Not Self-Serving?

One of the challenges professional historians have faced in recent years is how to prepare PhD students for careers other than being professors. This is a response to both increasing pressures in the academic job market but also longstanding reality that there is much more that people do with a PhD than research and teach college students. Programs like the American Historical Association’s Career Diversity for Historians Initiative have grown out of a recognition that PhD programs have paid insufficient attention to how to prepare students for the variety of careers they will have to and/or want to pursue after graduation.

Of course, if we wanted to be more sympathetic toward PhD training in recent decades, we could note that programs haven’t a very good job of preparing students for “first-choice” jobs as professors either.

Oh, wait…

To be sure, PhD programs do train, or at least expect students to become competent researchers. And this is an important part of working as a professor. However, preliminary results from a study done at Boise State found that professors spent just three percent of their (sixty-hour, on average) workweeks on primary research and two percent on manuscript writing. They spent a far greater percentage of their time on teaching – in the classroom, preparing lectures, grading, etc. – and other tasks.

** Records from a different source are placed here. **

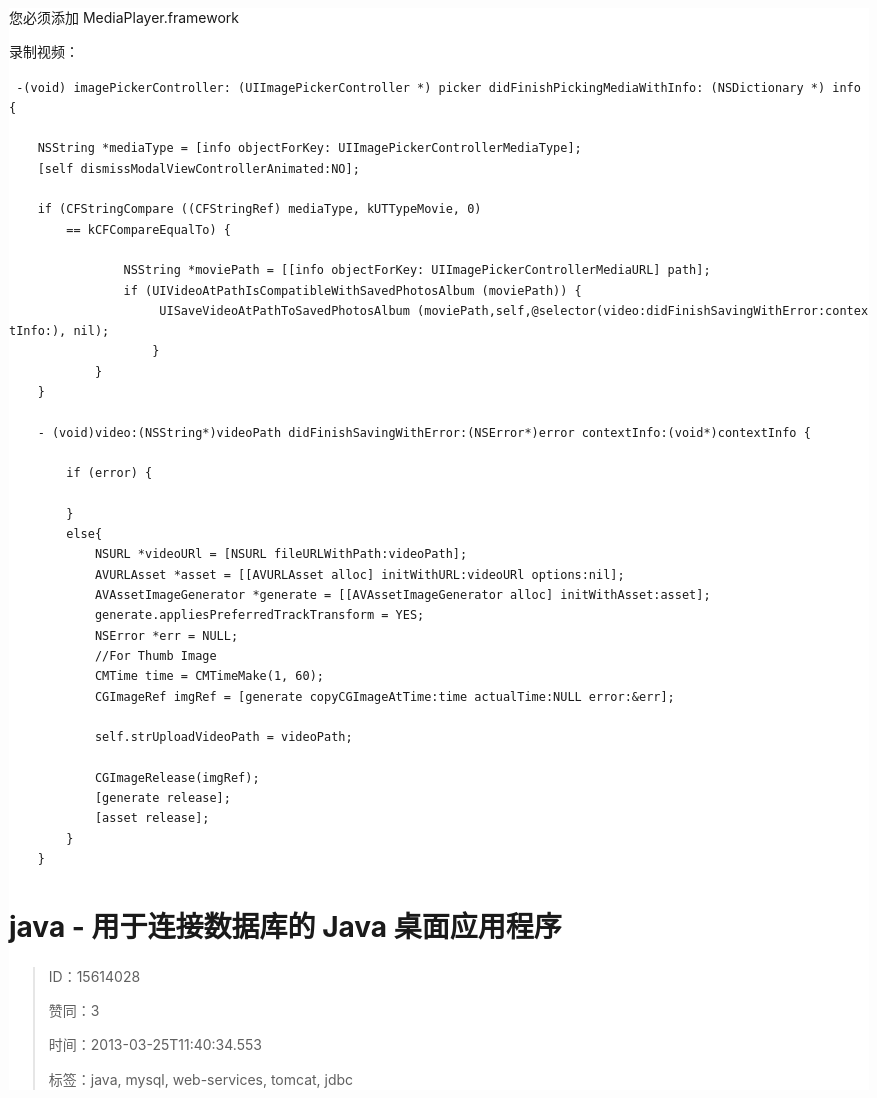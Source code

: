 您必须添加 MediaPlayer.framework

录制视频：

```
 -(void) imagePickerController: (UIImagePickerController *) picker didFinishPickingMediaWithInfo: (NSDictionary *) info {

    NSString *mediaType = [info objectForKey: UIImagePickerControllerMediaType];
    [self dismissModalViewControllerAnimated:NO];

    if (CFStringCompare ((CFStringRef) mediaType, kUTTypeMovie, 0)
        == kCFCompareEqualTo) {

                NSString *moviePath = [[info objectForKey: UIImagePickerControllerMediaURL] path];
                if (UIVideoAtPathIsCompatibleWithSavedPhotosAlbum (moviePath)) {
                     UISaveVideoAtPathToSavedPhotosAlbum (moviePath,self,@selector(video:didFinishSavingWithError:contextInfo:), nil);
                    }
            }
    }

    - (void)video:(NSString*)videoPath didFinishSavingWithError:(NSError*)error contextInfo:(void*)contextInfo {

        if (error) {

        }
        else{        
            NSURL *videoURl = [NSURL fileURLWithPath:videoPath];
            AVURLAsset *asset = [[AVURLAsset alloc] initWithURL:videoURl options:nil];
            AVAssetImageGenerator *generate = [[AVAssetImageGenerator alloc] initWithAsset:asset];
            generate.appliesPreferredTrackTransform = YES;
            NSError *err = NULL;
            //For Thumb Image
            CMTime time = CMTimeMake(1, 60);
            CGImageRef imgRef = [generate copyCGImageAtTime:time actualTime:NULL error:&err];

            self.strUploadVideoPath = videoPath;

            CGImageRelease(imgRef);
            [generate release];
            [asset release];
        }
    } 
```

# java - 用于连接数据库的 Java 桌面应用程序

> ID：15614028
> 
> 赞同：3
> 
> 时间：2013-03-25T11:40:34.553
> 
> 标签：java, mysql, web-services, tomcat, jdbc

Together, research and teaching make up two legs of the three-legged stool of evaluation for professors. It’s no secret that the relationship between these two is lopsided – superlative research is a much more likely route to high levels of prestige and compensation in the academy than superlative teaching, even though it makes up a surprisingly small percentage of the average professor’s workweek. This lopsidedness also manifests in graduate education, although programs are increasingly requiring PhD students to at least gain experience teaching before graduating. Courses and workshops that train students to teach are, however, generally optional and are spread across individual departments and university units.

The third leg of the stool is service. Service can include serving on committees within a department or division, working as the editor for a journal, or contributing to the community (e.g. through programs at local schools). Graduate students also engage in various forms of service, like organizing workshops and serving on departmental committees. Even more than teaching, though, the rewards for service in terms of tenure and promotion are slight. This is especially problematic since expectations for service are unevenly distributed by gender and race.

This year I am serving as the president of our department’s graduate student association. This has entailed working with our board and members to manage our budget, schedule meetings, coordinate events, communicate with our department’s graduate student advisory committee, and maintain our lounge. It has taken a considerable amount of time and would take even more if I had it. I really enjoy some of the tasks involved. Others, I don’t particularly care for on their own, but I appreciate how they contribute to our community.

I also appreciate just doing things in an academic setting that aren’t research and teaching. It’s intellectually rewarding to shift my focus from my own research project to analyzing our budget or designing questions for our annual survey, like stretching a muscle after you’ve been sitting for a long time. Service gives me an opportunity to collaborate with gifted colleagues in ways that aren’t possible (or at least likely) in research or teaching. So service helps build (or at least keep from atrophying) skills beyond those which I use for my research and gives me experience working as part of a team, which is very different from my dissertation research, most of which really rests on my shoulders alone.

These happen to be some of the things that the academy is recognizing are essential for preparing graduate students for jobs both in and beyond the academy. Moreover, it seems that preparing graduate students to undertake administrative responsibilities would be one way to bolster faculty governance of academic institutions. Likewise, encouraging community engagement would help extend the influence of intellectuals beyond the “ivory tower.” Both of these should be welcome at a time when academics are anxious about their role in shaping debate in the public sphere and guiding the direction of their own institutions.

Nevertheless, the incentives for engaging in service are even slimmer for graduate students than for professors. Unlike teaching (or the dissertation, of course), service is not a requirement for graduation, nor is much (if any) funding tied to it. A record of service may help on the job market, but I think graduate students and hiring committees – at least at many institutions – see the benefits as marginal, at best.

This puts students in a difficult position. On the one hand, engaging in service provides tremendous potential benefits to both individuals and institutions. On the other hand, students, who are being expected to finish their PhD’s ever more quickly, can’t help but see these activities as an added burden that their current and future institutions are unlikely to value. This pattern is tailor-made for reproducing existing attitudes towards academic service. It is highly detrimental, though, for providing more comprehensive training for PhD students and improving the academy as a whole.